Implementation Plan:
  1. Expand process_rodb.py calibration functions

  2. Create calibration configuration system

  3. Add uncertainty propagation

  4. Design calibration workflow automation

  5. Add comprehensive logging and provenance

Priority 4: System Architecture Improvements

11. Methods Module Organization

Current State: Processing functions scattered across multiple modules.

Improvement: Create organized methods/ directory structure:

oceanarray/methods/
├── __init__.py
├── auto_qc.py
├── calibration.py
├── concatenation.py
├── conversion.py
├── multisite_merging.py
└── vertical_gridding.py

Estimated Effort: 1 week

12. Enhanced Configuration System

Current State: Basic logging configuration exists.

Missing Features: - Global processing configuration - Site-specific parameter management - Processing pipeline configuration - Validation and schema checking

Estimated Effort: 1-2 weeks

13. Test Coverage Improvement

Current State: Basic tests exist in tests/ directory.

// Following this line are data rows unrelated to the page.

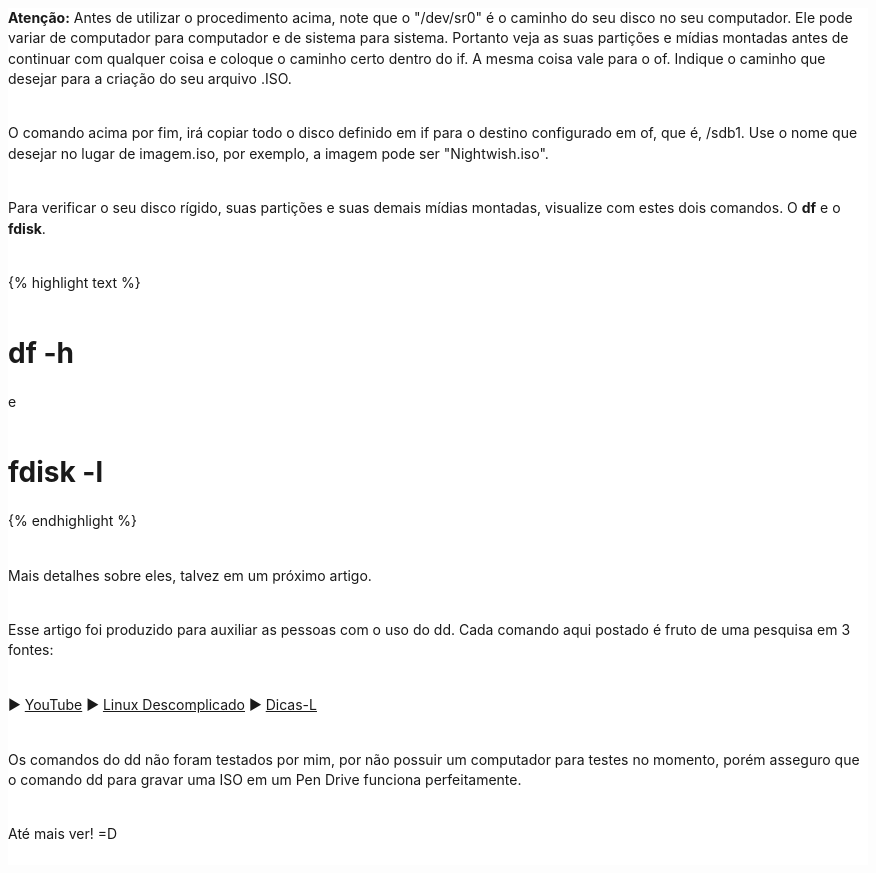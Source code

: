 <b>Atenção:</b> Antes de utilizar o procedimento acima, note que o "/dev/sr0" é o caminho do seu disco no seu computador. Ele pode variar de computador para computador e de sistema para sistema. Portanto veja as suas partições e mídias montadas antes de continuar com qualquer coisa e coloque o caminho certo dentro do if. A mesma coisa vale para o of. Indique o caminho que desejar para a criação do seu arquivo .ISO.<br><br>

O comando acima por fim, irá copiar todo o disco definido em if para o destino configurado em of, que é, /sdb1. Use o nome que desejar no lugar de imagem.iso, por exemplo, a imagem pode ser "Nightwish.iso".<br><br>

Para verificar o seu disco rígido, suas partições e suas demais mídias montadas, visualize com estes dois comandos. O <b>df</b> e o <b>fdisk</b>.<br><br>

{% highlight text %}
# df -h
e 
# fdisk -l
{% endhighlight %}   <br><br>

Mais detalhes sobre eles, talvez em um próximo artigo.<br><br>

Esse artigo foi produzido para auxiliar as pessoas com o uso do dd. Cada comando aqui postado é fruto de uma pesquisa em 3 fontes:<br><br>

▶ <a href="https://www.youtube.com/watch?v=yYKE17YuO1Q">YouTube</a>
▶ <a href="https://www.linuxdescomplicado.com.br/2016/11/alguns-exemplos-de-que-o-comando-dd-pode-ser-considerado-umas-das-ferramentas-mais-versateis-do-linux.html">Linux Descomplicado</a>
▶ <a href="http://www.dicas-l.com.br/arquivo/usando_o_comando_dd.php">Dicas-L</a><br><br>

Os comandos do dd não foram testados por mim, por não possuir um computador para testes no momento, porém asseguro que o comando dd para gravar uma ISO em um Pen Drive funciona perfeitamente.<br><br>

Até mais ver! =D<br><br>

Missing Features: - End-to-end pipeline testing - Method-specific unit tests - Configuration validation tests - Performance benchmarking

Estimated Effort: 2-3 weeks (ongoing)

Technical Debt Note: This represents accumulated testing debt where functionality exists but lacks comprehensive test coverage, making maintenance and refactoring more risky.

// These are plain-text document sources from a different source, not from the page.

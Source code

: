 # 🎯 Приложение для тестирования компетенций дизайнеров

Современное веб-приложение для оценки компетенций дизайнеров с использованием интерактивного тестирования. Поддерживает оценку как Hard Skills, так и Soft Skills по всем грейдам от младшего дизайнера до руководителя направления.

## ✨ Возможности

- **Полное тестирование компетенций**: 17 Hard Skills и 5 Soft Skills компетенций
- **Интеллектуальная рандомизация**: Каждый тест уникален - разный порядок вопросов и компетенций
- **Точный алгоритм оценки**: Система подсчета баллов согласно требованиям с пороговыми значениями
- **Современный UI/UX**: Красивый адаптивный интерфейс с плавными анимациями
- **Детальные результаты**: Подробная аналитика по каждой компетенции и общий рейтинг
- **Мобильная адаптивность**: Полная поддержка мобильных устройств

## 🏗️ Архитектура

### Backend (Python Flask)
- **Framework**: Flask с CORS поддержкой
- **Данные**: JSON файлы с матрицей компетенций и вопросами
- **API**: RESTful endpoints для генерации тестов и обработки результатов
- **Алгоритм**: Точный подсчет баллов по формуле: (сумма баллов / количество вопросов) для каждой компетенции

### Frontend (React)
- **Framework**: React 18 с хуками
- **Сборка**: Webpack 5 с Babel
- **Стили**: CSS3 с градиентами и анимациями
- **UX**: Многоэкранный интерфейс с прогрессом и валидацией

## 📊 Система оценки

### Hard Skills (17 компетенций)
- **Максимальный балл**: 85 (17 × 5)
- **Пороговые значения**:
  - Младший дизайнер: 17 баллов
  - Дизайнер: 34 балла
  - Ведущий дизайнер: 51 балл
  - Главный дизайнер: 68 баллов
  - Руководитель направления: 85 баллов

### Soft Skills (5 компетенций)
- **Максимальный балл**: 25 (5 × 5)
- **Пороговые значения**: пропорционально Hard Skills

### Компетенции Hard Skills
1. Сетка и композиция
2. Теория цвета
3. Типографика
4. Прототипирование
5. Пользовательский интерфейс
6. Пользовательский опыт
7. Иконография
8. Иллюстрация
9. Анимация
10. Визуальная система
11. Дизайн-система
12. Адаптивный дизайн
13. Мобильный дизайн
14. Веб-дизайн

Priority 5: Advanced Analysis Features

14. Data Storage Efficiency Improvements

Current State: Standard NetCDF output with basic compression.

Missing Implementation: - Optimized chunking strategies - Advanced compression algorithms - Memory-efficient processing for large datasets - Streaming processing capabilities - Storage format optimization

Estimated Effort: 2-3 weeks

Implementation Plan:
  1. Profile current storage bottlenecks

  2. Implement optimized chunking strategies

  3. Add advanced compression options

  4. Create memory-efficient processing pipelines

  5. Add storage format benchmarking

Development Milestones

Phase 1: Core Framework Completion (Months 1-3)

  • Improve test coverage (address technical debt)

  • Implement intelligent metadata fallback system

  • Enhance visualization system

  • Implement comprehensive mooring processing reports

  • Complete auto QC framework

  • Implement OceanSites format conversion

  • Add deployment concatenation

Phase 2: Advanced Processing (Months 4-6)

  • Organize methods module structure

  • Enhance configuration system

  • Implement multi-site merging

  • Complete vertical gridding integration

  • Enhance calibration framework

Phase 3: System Optimization (Months 7-9)

  • Improve data storage efficiency

  • Performance optimization and profiling

  • Create comprehensive documentation

  • User experience improvements

Technical Debt and Maintenance

Ongoing Improvements

  1. Code Quality - Add type hints throughout codebase - Improve error handling and validation - Standardize documentation strings - Enhance logging throughout pipeline

  2. Performance - Profile processing bottlenecks - Optimize memory usage for large datasets - Add parallel processing capabilities - Implement caching strategies

  3. User Experience - Create command-line interface - Add progress indicators for long operations - Improve error messages and debugging - Create tutorial notebooks

  4. Documentation - Complete API documentation - Add processing examples - Create troubleshooting guides - Document best practices

Dependencies and External Integration

Key External Dependencies

  • ioos_qc: For comprehensive QC implementation

  • gsw (TEOS-10): For seawater property calculations

  • verticalnn: For physics-based vertical interpolation

  • xarray & netCDF4: Core data handling

  • dask: For large dataset processing (future)

Integration Opportunities

  • Pangaea: Data publication workflows

  • OceanSites: Enhanced format compliance

  • ERDDAP: Direct data ingestion capabilities

Community and Collaboration

Contribution Priorities

  1. Method validation with known datasets

  2. Cross-array compatibility testing

  3. Performance benchmarking

  4. User interface development

  5. Processing workflow documentation

This roadmap provides a structured path toward completing the OceanArray processing framework while maintaining focus on documented requirements and practical implementation priorities.